> **Problem**
Each line of the data that mentions the string "main" needs to be identified and copied.

[Document images with source code]

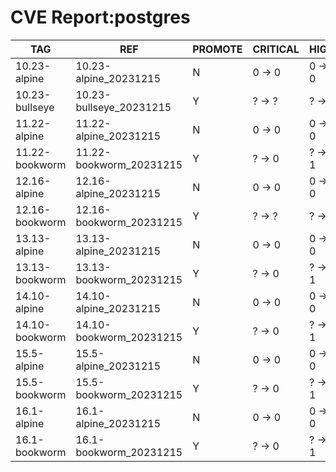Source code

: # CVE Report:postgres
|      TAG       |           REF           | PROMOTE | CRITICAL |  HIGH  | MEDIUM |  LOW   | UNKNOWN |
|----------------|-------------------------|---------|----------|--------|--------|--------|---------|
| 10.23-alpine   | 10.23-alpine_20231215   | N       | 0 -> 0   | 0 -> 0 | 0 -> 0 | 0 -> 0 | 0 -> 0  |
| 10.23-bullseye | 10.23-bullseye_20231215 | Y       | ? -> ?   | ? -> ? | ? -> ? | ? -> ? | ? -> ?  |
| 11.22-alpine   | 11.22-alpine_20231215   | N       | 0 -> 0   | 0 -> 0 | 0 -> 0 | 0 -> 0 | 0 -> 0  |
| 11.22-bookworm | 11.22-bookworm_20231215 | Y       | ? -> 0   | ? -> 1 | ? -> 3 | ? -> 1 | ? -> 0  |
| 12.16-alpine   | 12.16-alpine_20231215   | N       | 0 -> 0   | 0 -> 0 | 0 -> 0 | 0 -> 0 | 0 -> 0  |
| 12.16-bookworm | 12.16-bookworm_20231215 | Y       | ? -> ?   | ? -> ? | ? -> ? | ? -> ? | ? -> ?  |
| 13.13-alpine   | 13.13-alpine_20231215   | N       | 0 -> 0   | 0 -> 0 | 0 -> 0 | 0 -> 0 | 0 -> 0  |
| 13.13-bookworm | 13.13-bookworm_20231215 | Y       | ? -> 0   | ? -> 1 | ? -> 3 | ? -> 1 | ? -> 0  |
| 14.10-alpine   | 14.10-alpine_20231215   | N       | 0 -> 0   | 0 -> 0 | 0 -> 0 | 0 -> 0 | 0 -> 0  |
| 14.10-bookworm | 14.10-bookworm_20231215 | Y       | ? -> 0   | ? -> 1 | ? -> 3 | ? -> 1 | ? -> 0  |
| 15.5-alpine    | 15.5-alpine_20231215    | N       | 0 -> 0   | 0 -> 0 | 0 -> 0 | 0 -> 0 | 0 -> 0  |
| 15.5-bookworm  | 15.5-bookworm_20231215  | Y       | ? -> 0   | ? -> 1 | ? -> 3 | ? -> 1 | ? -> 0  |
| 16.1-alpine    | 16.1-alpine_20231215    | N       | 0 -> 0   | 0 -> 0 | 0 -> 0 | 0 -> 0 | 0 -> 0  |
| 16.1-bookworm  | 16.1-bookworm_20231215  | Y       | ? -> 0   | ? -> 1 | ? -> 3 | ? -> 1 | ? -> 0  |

* * *

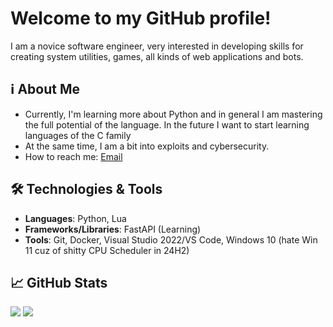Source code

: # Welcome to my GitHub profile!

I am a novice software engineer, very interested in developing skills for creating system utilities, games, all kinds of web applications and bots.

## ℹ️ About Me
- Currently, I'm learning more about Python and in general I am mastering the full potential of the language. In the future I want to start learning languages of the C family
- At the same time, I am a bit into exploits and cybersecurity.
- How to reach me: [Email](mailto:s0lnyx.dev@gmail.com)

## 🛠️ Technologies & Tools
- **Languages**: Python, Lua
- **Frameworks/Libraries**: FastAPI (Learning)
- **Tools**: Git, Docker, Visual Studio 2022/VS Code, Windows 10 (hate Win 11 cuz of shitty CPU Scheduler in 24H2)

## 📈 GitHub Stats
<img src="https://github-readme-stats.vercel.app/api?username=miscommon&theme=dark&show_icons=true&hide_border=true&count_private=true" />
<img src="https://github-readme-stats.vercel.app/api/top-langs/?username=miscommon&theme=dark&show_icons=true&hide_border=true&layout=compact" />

...

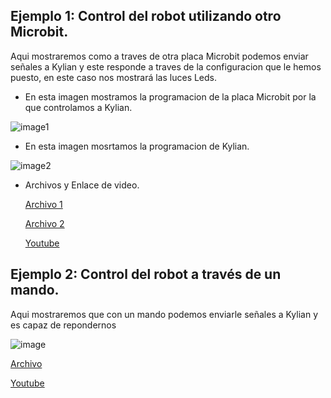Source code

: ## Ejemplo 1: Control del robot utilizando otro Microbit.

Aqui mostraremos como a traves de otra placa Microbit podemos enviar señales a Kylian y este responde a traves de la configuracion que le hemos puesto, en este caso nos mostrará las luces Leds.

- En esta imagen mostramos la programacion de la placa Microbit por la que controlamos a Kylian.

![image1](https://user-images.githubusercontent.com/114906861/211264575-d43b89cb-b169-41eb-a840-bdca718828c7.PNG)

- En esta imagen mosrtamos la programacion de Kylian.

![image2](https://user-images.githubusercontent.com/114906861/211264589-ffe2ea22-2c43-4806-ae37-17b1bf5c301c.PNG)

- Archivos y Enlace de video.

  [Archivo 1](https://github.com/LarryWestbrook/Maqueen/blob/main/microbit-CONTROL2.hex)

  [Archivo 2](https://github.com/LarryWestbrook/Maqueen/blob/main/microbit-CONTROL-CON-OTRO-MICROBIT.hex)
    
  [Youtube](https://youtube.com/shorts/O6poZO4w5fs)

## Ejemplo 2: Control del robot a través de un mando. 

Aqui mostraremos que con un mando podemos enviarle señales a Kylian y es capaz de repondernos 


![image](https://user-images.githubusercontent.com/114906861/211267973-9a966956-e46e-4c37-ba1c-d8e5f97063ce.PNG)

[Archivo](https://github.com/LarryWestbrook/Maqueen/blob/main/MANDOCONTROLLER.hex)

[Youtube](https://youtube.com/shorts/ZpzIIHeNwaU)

> **Your solution**
  [Archivo 1](https://github.com/LarryWestbrook/Maqueen/blob/main/microbit-CONTROL2.hex)
  [Archivo 2](https://github.com/LarryWestbrook/Maqueen/blob/main/microbit-CONTROL-CON-OTRO-MICROBIT.hex)
[Archivo](https://github.com/LarryWestbrook/Maqueen/blob/main/MANDOCONTROLLER.hex)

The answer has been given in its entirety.